Saved data entries

==============================

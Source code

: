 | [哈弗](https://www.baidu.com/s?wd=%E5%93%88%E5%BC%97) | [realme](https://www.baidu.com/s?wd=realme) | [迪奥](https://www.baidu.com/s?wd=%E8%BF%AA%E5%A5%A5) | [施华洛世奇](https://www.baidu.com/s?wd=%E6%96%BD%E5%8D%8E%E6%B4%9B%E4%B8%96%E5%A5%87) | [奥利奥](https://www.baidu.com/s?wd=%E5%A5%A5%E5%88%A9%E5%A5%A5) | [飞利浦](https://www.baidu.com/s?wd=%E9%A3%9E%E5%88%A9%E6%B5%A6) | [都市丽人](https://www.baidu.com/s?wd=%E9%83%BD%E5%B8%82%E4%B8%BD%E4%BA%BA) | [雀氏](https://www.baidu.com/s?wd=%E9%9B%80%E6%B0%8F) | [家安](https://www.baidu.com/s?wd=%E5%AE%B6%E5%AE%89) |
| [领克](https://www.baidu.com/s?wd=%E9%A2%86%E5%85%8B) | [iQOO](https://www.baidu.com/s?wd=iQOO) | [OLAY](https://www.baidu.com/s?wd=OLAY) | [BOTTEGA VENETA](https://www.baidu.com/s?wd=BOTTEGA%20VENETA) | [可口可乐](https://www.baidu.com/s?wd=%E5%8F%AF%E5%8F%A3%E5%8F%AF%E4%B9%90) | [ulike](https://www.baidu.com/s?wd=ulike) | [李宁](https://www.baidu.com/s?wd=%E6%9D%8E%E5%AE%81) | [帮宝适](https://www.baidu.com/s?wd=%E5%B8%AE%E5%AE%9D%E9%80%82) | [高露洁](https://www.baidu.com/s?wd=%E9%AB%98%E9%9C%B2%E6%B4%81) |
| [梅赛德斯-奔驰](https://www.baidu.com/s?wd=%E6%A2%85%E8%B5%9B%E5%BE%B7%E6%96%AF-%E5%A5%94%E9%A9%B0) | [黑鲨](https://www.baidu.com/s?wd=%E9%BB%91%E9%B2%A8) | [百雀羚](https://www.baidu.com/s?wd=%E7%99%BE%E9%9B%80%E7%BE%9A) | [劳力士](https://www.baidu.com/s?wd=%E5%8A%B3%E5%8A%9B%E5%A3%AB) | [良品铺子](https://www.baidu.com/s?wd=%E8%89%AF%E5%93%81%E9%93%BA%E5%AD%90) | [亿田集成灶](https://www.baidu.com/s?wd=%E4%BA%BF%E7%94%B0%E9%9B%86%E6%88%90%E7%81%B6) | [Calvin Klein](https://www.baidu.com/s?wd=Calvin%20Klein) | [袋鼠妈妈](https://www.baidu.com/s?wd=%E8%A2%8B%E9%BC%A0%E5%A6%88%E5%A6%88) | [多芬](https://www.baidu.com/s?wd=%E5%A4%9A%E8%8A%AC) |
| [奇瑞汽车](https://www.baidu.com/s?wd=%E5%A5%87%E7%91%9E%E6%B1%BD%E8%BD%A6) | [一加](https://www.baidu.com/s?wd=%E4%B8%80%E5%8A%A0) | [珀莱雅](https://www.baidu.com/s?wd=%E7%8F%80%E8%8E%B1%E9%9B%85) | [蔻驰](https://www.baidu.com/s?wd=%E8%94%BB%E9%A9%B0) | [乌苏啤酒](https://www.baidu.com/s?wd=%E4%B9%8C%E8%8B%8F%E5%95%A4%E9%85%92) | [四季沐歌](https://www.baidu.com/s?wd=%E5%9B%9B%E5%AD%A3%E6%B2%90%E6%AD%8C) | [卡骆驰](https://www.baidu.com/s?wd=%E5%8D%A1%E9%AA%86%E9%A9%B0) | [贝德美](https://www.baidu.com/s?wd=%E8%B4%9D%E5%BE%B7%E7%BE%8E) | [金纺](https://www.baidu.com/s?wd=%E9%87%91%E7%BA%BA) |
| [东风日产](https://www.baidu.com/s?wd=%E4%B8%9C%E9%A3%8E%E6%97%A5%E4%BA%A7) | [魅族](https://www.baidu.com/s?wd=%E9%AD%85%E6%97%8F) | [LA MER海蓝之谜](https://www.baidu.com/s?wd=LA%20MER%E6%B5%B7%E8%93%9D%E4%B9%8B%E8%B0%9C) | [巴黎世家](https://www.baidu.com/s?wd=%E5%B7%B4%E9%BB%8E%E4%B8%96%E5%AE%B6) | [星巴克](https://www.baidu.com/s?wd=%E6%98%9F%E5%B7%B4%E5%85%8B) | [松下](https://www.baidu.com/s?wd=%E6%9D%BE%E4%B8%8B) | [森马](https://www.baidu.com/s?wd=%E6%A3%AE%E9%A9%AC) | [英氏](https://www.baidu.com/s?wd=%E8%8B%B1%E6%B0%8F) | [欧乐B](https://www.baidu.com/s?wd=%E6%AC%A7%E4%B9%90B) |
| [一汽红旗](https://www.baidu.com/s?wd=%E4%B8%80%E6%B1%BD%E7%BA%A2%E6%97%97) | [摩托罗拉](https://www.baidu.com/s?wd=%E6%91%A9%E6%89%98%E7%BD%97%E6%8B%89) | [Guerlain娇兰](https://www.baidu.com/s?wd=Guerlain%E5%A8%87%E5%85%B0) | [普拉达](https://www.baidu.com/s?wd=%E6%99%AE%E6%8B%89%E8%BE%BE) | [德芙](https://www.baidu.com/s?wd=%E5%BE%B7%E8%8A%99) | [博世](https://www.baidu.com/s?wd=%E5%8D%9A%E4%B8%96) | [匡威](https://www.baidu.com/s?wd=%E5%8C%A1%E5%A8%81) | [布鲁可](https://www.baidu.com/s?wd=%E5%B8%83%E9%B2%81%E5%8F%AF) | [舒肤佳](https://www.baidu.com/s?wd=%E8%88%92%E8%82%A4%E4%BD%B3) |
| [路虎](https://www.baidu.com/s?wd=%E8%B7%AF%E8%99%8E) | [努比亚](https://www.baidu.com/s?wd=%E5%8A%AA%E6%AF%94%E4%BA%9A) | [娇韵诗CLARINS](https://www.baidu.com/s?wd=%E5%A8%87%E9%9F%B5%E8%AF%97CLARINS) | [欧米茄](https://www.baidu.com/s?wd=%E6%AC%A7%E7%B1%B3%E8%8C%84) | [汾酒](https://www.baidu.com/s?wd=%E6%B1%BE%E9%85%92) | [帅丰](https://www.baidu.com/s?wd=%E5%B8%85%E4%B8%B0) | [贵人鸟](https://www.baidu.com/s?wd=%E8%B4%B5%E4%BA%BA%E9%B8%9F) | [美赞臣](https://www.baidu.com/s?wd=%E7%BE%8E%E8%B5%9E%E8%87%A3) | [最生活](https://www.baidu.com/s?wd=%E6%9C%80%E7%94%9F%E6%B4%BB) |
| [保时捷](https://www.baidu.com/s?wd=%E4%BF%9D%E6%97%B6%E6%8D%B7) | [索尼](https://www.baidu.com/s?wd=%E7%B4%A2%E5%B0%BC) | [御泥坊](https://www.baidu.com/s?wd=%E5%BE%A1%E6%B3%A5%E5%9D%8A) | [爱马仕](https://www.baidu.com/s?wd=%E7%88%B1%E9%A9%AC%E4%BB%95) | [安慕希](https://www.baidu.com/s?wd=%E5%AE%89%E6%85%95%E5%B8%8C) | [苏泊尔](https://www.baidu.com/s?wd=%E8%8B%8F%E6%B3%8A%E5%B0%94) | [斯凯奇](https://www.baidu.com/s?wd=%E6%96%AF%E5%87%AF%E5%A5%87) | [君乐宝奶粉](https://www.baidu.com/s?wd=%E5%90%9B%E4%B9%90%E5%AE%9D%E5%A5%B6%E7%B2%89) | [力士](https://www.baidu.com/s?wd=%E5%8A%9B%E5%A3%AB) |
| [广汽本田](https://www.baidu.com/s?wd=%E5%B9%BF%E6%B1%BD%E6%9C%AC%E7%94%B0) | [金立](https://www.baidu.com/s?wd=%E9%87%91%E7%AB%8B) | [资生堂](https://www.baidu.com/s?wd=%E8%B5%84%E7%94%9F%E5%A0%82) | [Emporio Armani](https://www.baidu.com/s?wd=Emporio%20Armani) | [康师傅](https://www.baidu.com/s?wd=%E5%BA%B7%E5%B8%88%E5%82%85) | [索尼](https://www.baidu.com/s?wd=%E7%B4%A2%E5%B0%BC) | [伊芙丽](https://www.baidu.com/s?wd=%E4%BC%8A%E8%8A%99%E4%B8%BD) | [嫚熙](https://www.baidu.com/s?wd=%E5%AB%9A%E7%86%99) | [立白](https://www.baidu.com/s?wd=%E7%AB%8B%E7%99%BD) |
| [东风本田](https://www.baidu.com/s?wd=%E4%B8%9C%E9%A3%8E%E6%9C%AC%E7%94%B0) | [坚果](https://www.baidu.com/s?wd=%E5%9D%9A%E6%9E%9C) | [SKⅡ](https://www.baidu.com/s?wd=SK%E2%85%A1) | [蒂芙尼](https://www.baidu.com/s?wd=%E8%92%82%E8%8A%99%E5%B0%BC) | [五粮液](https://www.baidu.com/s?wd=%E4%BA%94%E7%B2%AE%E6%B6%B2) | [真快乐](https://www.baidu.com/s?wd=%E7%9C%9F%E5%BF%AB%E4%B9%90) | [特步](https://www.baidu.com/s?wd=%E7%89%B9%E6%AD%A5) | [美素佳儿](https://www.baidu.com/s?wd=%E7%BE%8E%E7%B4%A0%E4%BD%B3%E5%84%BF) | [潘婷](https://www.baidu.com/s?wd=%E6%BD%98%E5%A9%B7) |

==============================

ACTIVITY » Retype the entries exactly from the first line, stopping after the line with "[Calvin Klein](https://www.baidu.com/s?wd=Calvin%20Klein) |".

ANSWER BOX »
Source code

: | [哈弗](https://www.baidu.com/s?wd=%E5%93%88%E5%BC%97) | [realme](https://www.baidu.com/s?wd=realme) | [迪奥](https://www.baidu.com/s?wd=%E8%BF%AA%E5%A5%A5) | [施华洛世奇](https://www.baidu.com/s?wd=%E6%96%BD%E5%8D%8E%E6%B4%9B%E4%B8%96%E5%A5%87) | [奥利奥](https://www.baidu.com/s?wd=%E5%A5%A5%E5%88%A9%E5%A5%A5) | [飞利浦](https://www.baidu.com/s?wd=%E9%A3%9E%E5%88%A9%E6%B5%A6) | [都市丽人](https://www.baidu.com/s?wd=%E9%83%BD%E5%B8%82%E4%B8%BD%E4%BA%BA) | [雀氏](https://www.baidu.com/s?wd=%E9%9B%80%E6%B0%8F) | [家安](https://www.baidu.com/s?wd=%E5%AE%B6%E5%AE%89) |
| [领克](https://www.baidu.com/s?wd=%E9%A2%86%E5%85%8B) | [iQOO](https://www.baidu.com/s?wd=iQOO) | [OLAY](https://www.baidu.com/s?wd=OLAY) | [BOTTEGA VENETA](https://www.baidu.com/s?wd=BOTTEGA%20VENETA) | [可口可乐](https://www.baidu.com/s?wd=%E5%8F%AF%E5%8F%A3%E5%8F%AF%E4%B9%90) | [ulike](https://www.baidu.com/s?wd=ulike) | [李宁](https://www.baidu.com/s?wd=%E6%9D%8E%E5%AE%81) | [帮宝适](https://www.baidu.com/s?wd=%E5%B8%AE%E5%AE%9D%E9%80%82) | [高露洁](https://www.baidu.com/s?wd=%E9%AB%98%E9%9C%B2%E6%B4%81) |
| [梅赛德斯-奔驰](https://www.baidu.com/s?wd=%E6%A2%85%E8%B5%9B%E5%BE%B7%E6%96%AF-%E5%A5%94%E9%A9%B0) | [黑鲨](https://www.baidu.com/s?wd=%E9%BB%91%E9%B2%A8) | [百雀羚](https://www.baidu.com/s?wd=%E7%99%BE%E9%9B%80%E7%BE%9A) | [劳力士](https://www.baidu.com/s?wd=%E5%8A%B3%E5%8A%9B%E5%A3%AB) | [良品铺子](https://www.baidu.com/s?wd=%E8%89%AF%E5%93%81%E9%93%BA%E5%AD%90) | [亿田集成灶](https://www.baidu.com/s?wd=%E4%BA%BF%E7%94%B0%E9%9B%86%E6%88%90%E7%81%B6) | [Calvin Klein](https://www.baidu.com/s?wd=Calvin%20Klein) | [袋鼠妈妈](https://www.baidu.com/s?wd=%E8%A2%8B%E9%BC%A0%E5%A6%88%E5%A6%88) | [多芬](https://www.baidu.com/s?wd=%E5%A4%9A%E8%8A%AC) |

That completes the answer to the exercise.